Senilai dengan saat kita menontonnya di kanal youtube. Pada saluran Koleksi Jaman Dulu [sekarang telah berganti ke Koleksi Jaman Dulu 2][1] yang telah berinisiatif meng-upload 333 filem Indonesia tahun 70-90an, kualitas yang ditayangkan hanya untuk ditonton pada layar kecil dengan besar file tidak lebih dari 2 gigabyte. Walau ia layak tonton, namun detail-detail gambar, terutama latar, banyak yang tak jelas bahkan buram.
Inilah generasi yang besar sesudah tahun 2000an yang hidup dalam dunia digital. Kami lebih dekat dengan teknologi itu ketimbang teknologi analog macam seluloid atau bahkan kamera video Umatic. Walau kami pernah mengalami masa-masa seluloid ketika kecil dulu, namun kami lebih akrab dengan hard disk drive yang berisi ratusan filem hasil download-an. Begitupun dengan soal penyimpanan dimana hard disk drive begitu rentan akan ‘keabadian’. Irwan Ahmett pernah berkata bahwa jangan percaya digital, klik kanan dan klik move to trash maka semuanya akan hilang.[2] Begitu mudahnya ia direproduksi, begitu mudahnya ia dihancurkan.
2
Setelah menghadiri kongres FIAF (International Federation of Film Archive) ke 34 tahun 1978 di Brighton, Inggris, Misbach Yusa Biran menulis sebuah laporan tentang fenomena terbaru dari dunia arsip:
Simposium mengenai pemindahan film ke videotape dan sebaliknya dari videotape ke film, khususnya ditinjau dari segi kegunaannya bagi pengarsipan film.

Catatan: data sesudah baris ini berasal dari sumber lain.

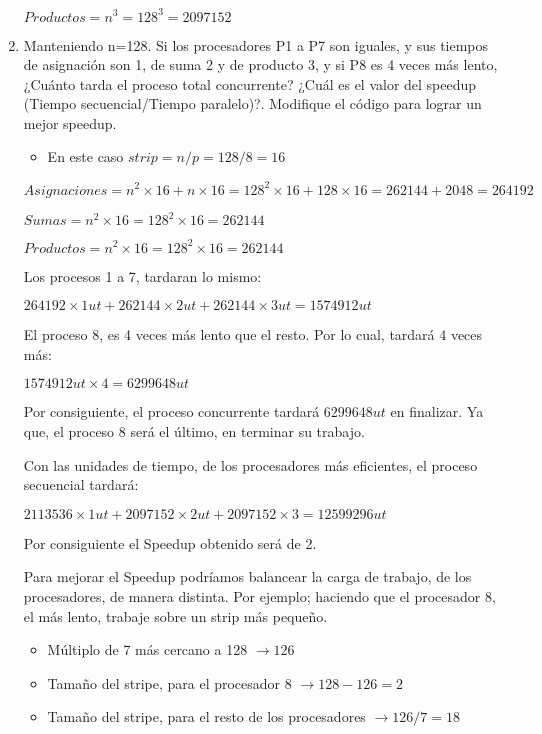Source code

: \documentclass[a4paper, 10pt]{article}
\newenvironment{QandA}{
    \begin{enumerate}\bfseries}
    {\end{enumerate}
}
\newenvironment{answered}{\par\normalfont}{}
\begin{document}
\begin{QandA}
\begin{enumerate}
\begin{answered}
$Productos = n^3 = 128^3 = 2097152$ 
\end{answered}
\item Manteniendo n=128. Si los procesadores P1 a P7 son iguales, y sus tiempos de asignación son 1, de suma 2 y de producto 3, y si
P8 es 4 veces más lento, ¿Cuánto tarda el proceso total concurrente? ¿Cuál es el valor del speedup (Tiempo
secuencial/Tiempo paralelo)?. Modifique el código para lograr un mejor speedup.
\begin{answered}
\begin{itemize}
    \item En este caso $strip = n/p = 128/8 = 16$
\end{itemize}

$Asignaciones = n^2 \times 16 + n \times 16 = 128^2 \times 16 + 128 \times 16 = 262144 + 2048 = 264192$

$Sumas = n^2 \times 16 = 128^2 \times 16 = 262144$

$Productos = n^2 \times 16 = 128^2 \times 16 = 262144$

Los procesos 1 a 7, tardaran lo mismo:

$264192 \times 1 ut + 262144 \times 2 ut + 262144 \times 3 ut = 1574912 ut$

El proceso 8, es 4 veces más lento que el resto. Por lo cual, tardará 4 veces más:

$1574912 ut \times 4 = 6299648 ut$

Por consiguiente, el proceso concurrente tardará $6299648 ut$ en finalizar. Ya que, el proceso 8 será el último, en terminar su trabajo.

Con las unidades de tiempo, de los procesadores más eficientes, el proceso secuencial tardará:

$2113536 \times 1 ut + 2097152 \times 2 ut + 2097152 \times 3 = 12599296 ut$

Por consiguiente el Speedup obtenido será de 2.

Para mejorar el Speedup podríamos balancear la carga de trabajo, de los procesadores, de manera distinta. Por ejemplo; haciendo que el procesador 8, el más lento, trabaje sobre un strip más pequeño.

\begin{itemize}
    \item Múltiplo de 7 más cercano a 128 $\rightarrow 126$
    \item Tamaño del stripe, para el procesador 8 $\rightarrow 128 - 126 = 2$
    \item Tamaño del stripe, para el resto de los procesadores $\rightarrow 126/7 = 18$
\end{itemize}


\end{answered}
\end{enumerate}
\end{QandA}
\end{document}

- Pemindahan dari film ke videotape sudah banyak dilakukan. Yang dibicarakan adalah kesempurnaan hasilnya kalau dipindahkan lagi ke film. Jumlah frame dari film yang ditransfer dari videotape bisa kembali sama seperti film aslinya. Tapi mutu film dari hasil pemindahan videotape yang didemonstrasikan masih kurang meyakinkan.
- Kalau teknik pemindahan ke video ini sudah sempurna, maka akan banyak menguntungkan bagi cara pengarsipan film. Karena akan memerlukan lebih sedikit ruangan penyimpanan dan lebih sederhana perawatannya.
- Teknik lain yang juga diperkenalkan dalam simposium ini adalah videodisc. Piringan hitam video ini sebesar piringan standard. Ini lebih tahan dalam penyimpanan dan dari kerusakan akibat gesekan tangan. Tapi problemnya juga bahwa hasil pemindahannya kembali ke film masih belum terjamin sebagaimana film aslinya.
- Jadi pemindahan film ke bentuk videotape atau disc ini masih baru bisa dianggap penting bagi pemutaran, agar tidak selalu memutar film aslinya. Tapi belum bisa dipakai untuk merekam film sebagai dokumentasi arsip dan menghancurkan film aslinya.[3]
3
Filem Operasi X (1968) direkam dengan kamera Sony EX 1 pada tanggal 15 Maret 2012. Filem Operasi X mencoba menggambarkan situasi pergulatan politik di tahun 1965 selain filem resmi buatan pemerintahan Orde Baru yang dibuat oleh Arifin C. Noer.[4] Dalam filem Operasi X, Misbach Yusa Biran tidak frontal membicarakan perang ideologi terhadap komunisme, seperti yang digambarkan dalam film Pengkhianatan G-30-S PKI. Operasi X justru menghadirkan perseteruan dan perselisihan paham di dalam tubuh internal Angkatan Darat yang diakibatkan faktor ekonomi, penyelundupan barang, korupsi, manipulasi, dan persoalan-persoalan mantan tentara perjuangan revolusi yang sakit hati karena dipensiunkan dini atau terbengkalai tidak mendapatkan jatah kekuasaan dan kekayaan yang marak terjadi di akhir masa pemerintahan Orde Lama. Filem ini juga menegaskan pengidentifikasian suatu kelompok yang disebutnya sebagai gerombolan (yang berasumsi pada segelintir orang saja), bukan sebuah gerakan (yang berasumsi pada massa yang lebih besar) seperti yang digambarkan dalam filem Arifin C. Noer. Ketika kami mewawancarai Misbach Yusa Biran pada 22 Oktober 2009, ia tidak menjawab begitu detail tentang filem ini. Bahkan ia mengatakan kalau filem ini kurang bagus dibanding filem-filemnya yang lain.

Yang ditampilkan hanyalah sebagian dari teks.